Le blocage des logiques ouvrières et socialistes autogestionnaires en Tchécoslovaquie signifia une « normalisation » de type brejnevienne. Elle s’installa parallèlement avec une profondeur particulière en URSS.

Malheureusement le régime titiste, tout en dénonçant l’intervention soviétique – et en l’exploitant comme une menace possible en Yougoslavie – n’offrit pas de « modèle » alternatif cohérent : les réformes marchandes démantelant le plan (entre 1965 et 1971) avaient profondément creusé les inégalités et renforcé la confédéralisation du système. Pourtant, les revendications socialistes qui s’exprimaient en 1968 « pour l’autogestion de bas en haut » et contre « la bourgeoisie rouge » associée aux réformes de marché, furent en partie prises en compte, tout en étant « canalysées » bureaucratiquement. Il s’agissait pourtant là encore d’une « bifurcation » possible de l’histoire… (4)

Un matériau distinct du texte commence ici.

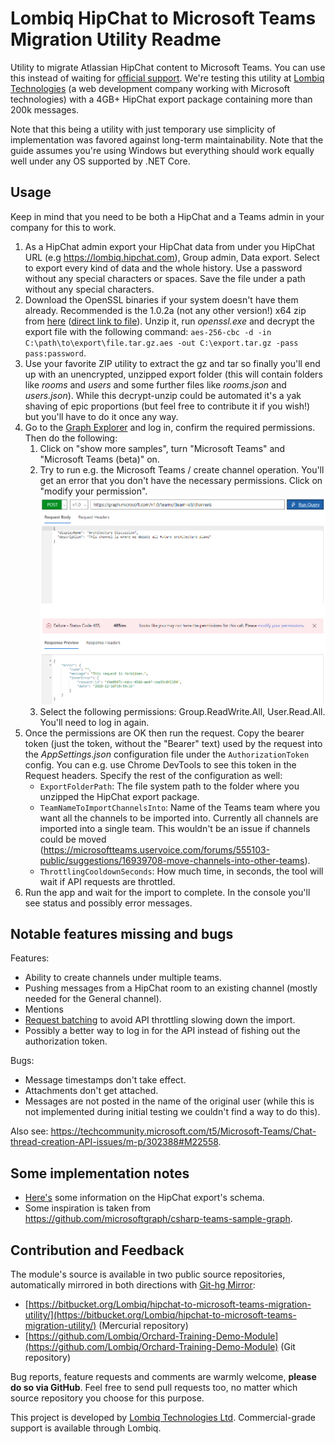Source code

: ﻿# Lombiq HipChat to Microsoft Teams Migration Utility Readme



Utility to migrate Atlassian HipChat content to Microsoft Teams. You can use this instead of waiting for [official support](https://microsoftteams.uservoice.com/forums/555103-public/suggestions/16933120-importing-from-slack-hipchat-flowdock-basecamp). We're testing this utility at [Lombiq Technologies](https://lombiq.com) (a web development company working with Microsoft technologies) with a 4GB+ HipChat export package containing more than 200k messages.

Note that this being a utility with just temporary use simplicity of implementation was favored against long-term maintainability. Note that the guide assumes you're using Windows but everything should work equally well under any OS supported by .NET Core.


## Usage

Keep in mind that you need to be both a HipChat and a Teams admin in your company for this to work.

1. As a HipChat admin export your HipChat data from under you HipChat URL (e.g https://lombiq.hipchat.com), Group admin, Data export. Select to export every kind of data and the whole history. Use a password without any special characters or spaces. Save the file under a path without any special characters.
2. Download the OpenSSL binaries if your system doesn't have them already. Recommended is the 1.0.2a (not any other version!) x64 zip from [here](https://bintray.com/vszakats/generic/openssl/1.0.2a) ([direct link to file](https://bintray.com/vszakats/generic/download_file?file_path=openssl-1.0.2a-win64-mingw.zip)). Unzip it, run *openssl.exe* and decrypt the export file with the following command: `aes-256-cbc -d -in C:\path\to\export\file.tar.gz.aes -out C:\export.tar.gz -pass pass:password`.
3. Use your favorite ZIP utility to extract the gz and tar so finally you'll end up with an unencrypted, unzipped export folder (this will contain folders like *rooms* and *users* and some further files like *rooms.json* and *users.json*). While this decrypt-unzip could be automated it's a yak shaving of epic proportions (but feel free to contribute it if you wish!) but you'll have to do it once any way.
4. Go to the [Graph Explorer](https://developer.microsoft.com/en-us/graph/graph-explorer) and log in, confirm the required permissions. Then do the following:
    1. Click on "show more samples", turn "Microsoft Teams" and "Microsoft Teams (beta)" on.
    2. Try to run e.g. the Microsoft Teams / create channel operation. You'll get an error that you don't have the necessary permissions. Click on "modify your permission".
    ![alt text](Screenshots/InsufficentPermissions.png)
    3. Select the following permissions: Group.ReadWrite.All, User.Read.All. You'll need to log in again.
5. Once the permissions are OK then run the request. Copy the bearer token (just the token, without the "Bearer" text) used by the request into the *AppSettings.json* configuration file under the `AuthorizationToken` config. You can e.g. use Chrome DevTools to see this token in the Request headers. Specify the rest of the configuration as well:
    - `ExportFolderPath`: The file system path to the folder where you unzipped the HipChat export package.
    - `TeamNameToImportChannelsInto`: Name of the Teams team where you want all the channels to be imported into. Currently all channels are imported into a single team. This wouldn't be an issue if channels could be moved (https://microsoftteams.uservoice.com/forums/555103-public/suggestions/16939708-move-channels-into-other-teams).
    - `ThrottlingCooldownSeconds`: How much time, in seconds, the tool will wait if API requests are throttled.
6. Run the app and wait for the import to complete. In the console you'll see status and possibly error messages.


## Notable features missing and bugs

Features:
- Ability to create channels under multiple teams.
- Pushing messages from a HipChat room to an existing channel (mostly needed for the General channel).
- Mentions
- [Request batching](https://docs.microsoft.com/en-us/graph/json-batching) to avoid API throttling slowing down the import.
- Possibly a better way to log in for the API instead of fishing out the authorization token.

Bugs:
- Message timestamps don't take effect.
- Attachments don't get attached.
- Messages are not posted in the name of the original user (while this is not implemented during initial testing we couldn't find a way to do this).

Also see: https://techcommunity.microsoft.com/t5/Microsoft-Teams/Chat-thread-creation-API-issues/m-p/302388#M22558.


## Some implementation notes

- [Here's](https://confluence.atlassian.com/hipchatkb/exporting-from-hipchat-server-or-data-center-for-data-portability-950821555.html) some information on the HipChat export's schema.
- Some inspiration is taken from https://github.com/microsoftgraph/csharp-teams-sample-graph.


## Contribution and Feedback

The module's source is available in two public source repositories, automatically mirrored in both directions with [Git-hg Mirror](https://githgmirror.com):

- [https://bitbucket.org/Lombiq/hipchat-to-microsoft-teams-migration-utility/](https://bitbucket.org/Lombiq/hipchat-to-microsoft-teams-migration-utility/) (Mercurial repository)
- [https://github.com/Lombiq/Orchard-Training-Demo-Module](https://github.com/Lombiq/Orchard-Training-Demo-Module) (Git repository)

Bug reports, feature requests and comments are warmly welcome, **please do so via GitHub**.
Feel free to send pull requests too, no matter which source repository you choose for this purpose.

This project is developed by [Lombiq Technologies Ltd](https://lombiq.com/). Commercial-grade support is available through Lombiq.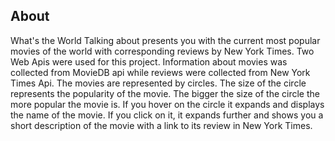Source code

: 

## About

What's the World Talking about presents you with the current most popular movies of the world with corresponding reviews by New York Times. Two Web Apis were used for this project. Information about movies was collected from MovieDB api while reviews were collected from New York Times Api.
The movies are represented by circles. The size of the circle represents the popularity of the movie. The bigger the size of the circle the more popular the movie is. If you hover on the circle it expands and displays the name of the movie. If you click on it, it expands further and shows you a short description of the movie with a link to its review in New York Times. 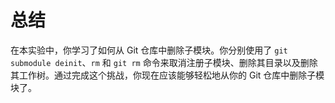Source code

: # 总结

在本实验中，你学习了如何从 Git 仓库中删除子模块。你分别使用了 `git submodule deinit`、`rm` 和 `git rm` 命令来取消注册子模块、删除其目录以及删除其工作树。通过完成这个挑战，你现在应该能够轻松地从你的 Git 仓库中删除子模块了。
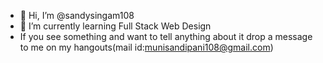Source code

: - 👋 Hi, I’m @sandysingam108
- 🌱 I’m currently learning Full Stack Web Design
- If you see something and want to tell anything about it drop a message to me on my hangouts(mail id:munisandipani108@gmail.com) 
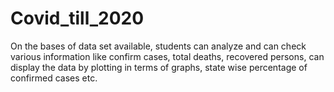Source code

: # Covid_till_2020
On the bases of data set available, students can analyze and can check various information like confirm cases, total deaths, recovered persons, can display the data by plotting in terms of graphs, state wise percentage of confirmed cases etc.
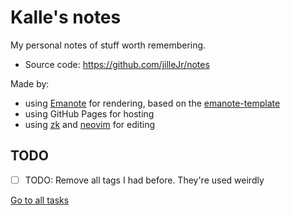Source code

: # Kalle's notes

My personal notes of stuff worth remembering.

- Source code: <https://github.com/jilleJr/notes>

Made by:

- using [Emanote](https://emanote.srid.ca/) for rendering, based on the [emanote-template](https://github.com/srid/emanote-template)
- using GitHub Pages for hosting
- using [zk](https://github.com/mickael-menu/zk) and [neovim](https://neovim.io/) for editing

## TODO

- [ ] TODO: Remove all tags I had before. They're used weirdly

[Go to all tasks](-/tasks)
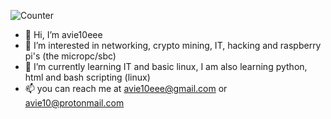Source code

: 
![Counter](https://komarev.com/ghpvc/?username=avie10eee)
- 👋 Hi, I’m avie10eee
- 👀 I’m interested in networking, crypto mining, IT, hacking and raspberry pi's (the micropc/sbc)
- 🌱 I’m currently learning IT and basic linux, I am also learning python, html and bash scripting (linux)
- 📫 you can reach me at avie10eee@gmail.com or avie10@protonmail.com
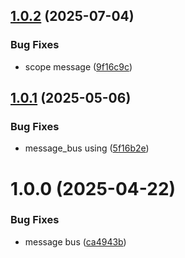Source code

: ## [1.0.2](https://github.com/KhanhTQ-Organization/message-bus-unity/compare/v1.0.1...v1.0.2) (2025-07-04)


### Bug Fixes

* scope message ([9f16c9c](https://github.com/KhanhTQ-Organization/message-bus-unity/commit/9f16c9cfd458775497c842fd1a734a6fd6242204))

## [1.0.1](https://github.com/KhanhTQ-hub/message-bus-unity/compare/v1.0.0...v1.0.1) (2025-05-06)


### Bug Fixes

* message_bus using ([5f16b2e](https://github.com/KhanhTQ-hub/message-bus-unity/commit/5f16b2e59fbe3c338a36b9fee27dfb01ab724d60))

# 1.0.0 (2025-04-22)


### Bug Fixes

* message bus ([ca4943b](https://github.com/KhanhTQ-hub/message-bus-unity/commit/ca4943bf27e6a78dab8026b4d062cedbdf2264af))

Stagnation soviétique et « contrat social »

Dans les années 1970, le blocage des réformes de marché s’opéra dans le sens de variantes de planification porteuses de rapports sociaux de production et distribution ad hoc qui exprimaient l’importance de la base ouvrière dans la légitimation des régimes concernés – mais en la « dépolitisant » sans permettre d’inventer et imposer une alternative socialiste à l’échelle de la société.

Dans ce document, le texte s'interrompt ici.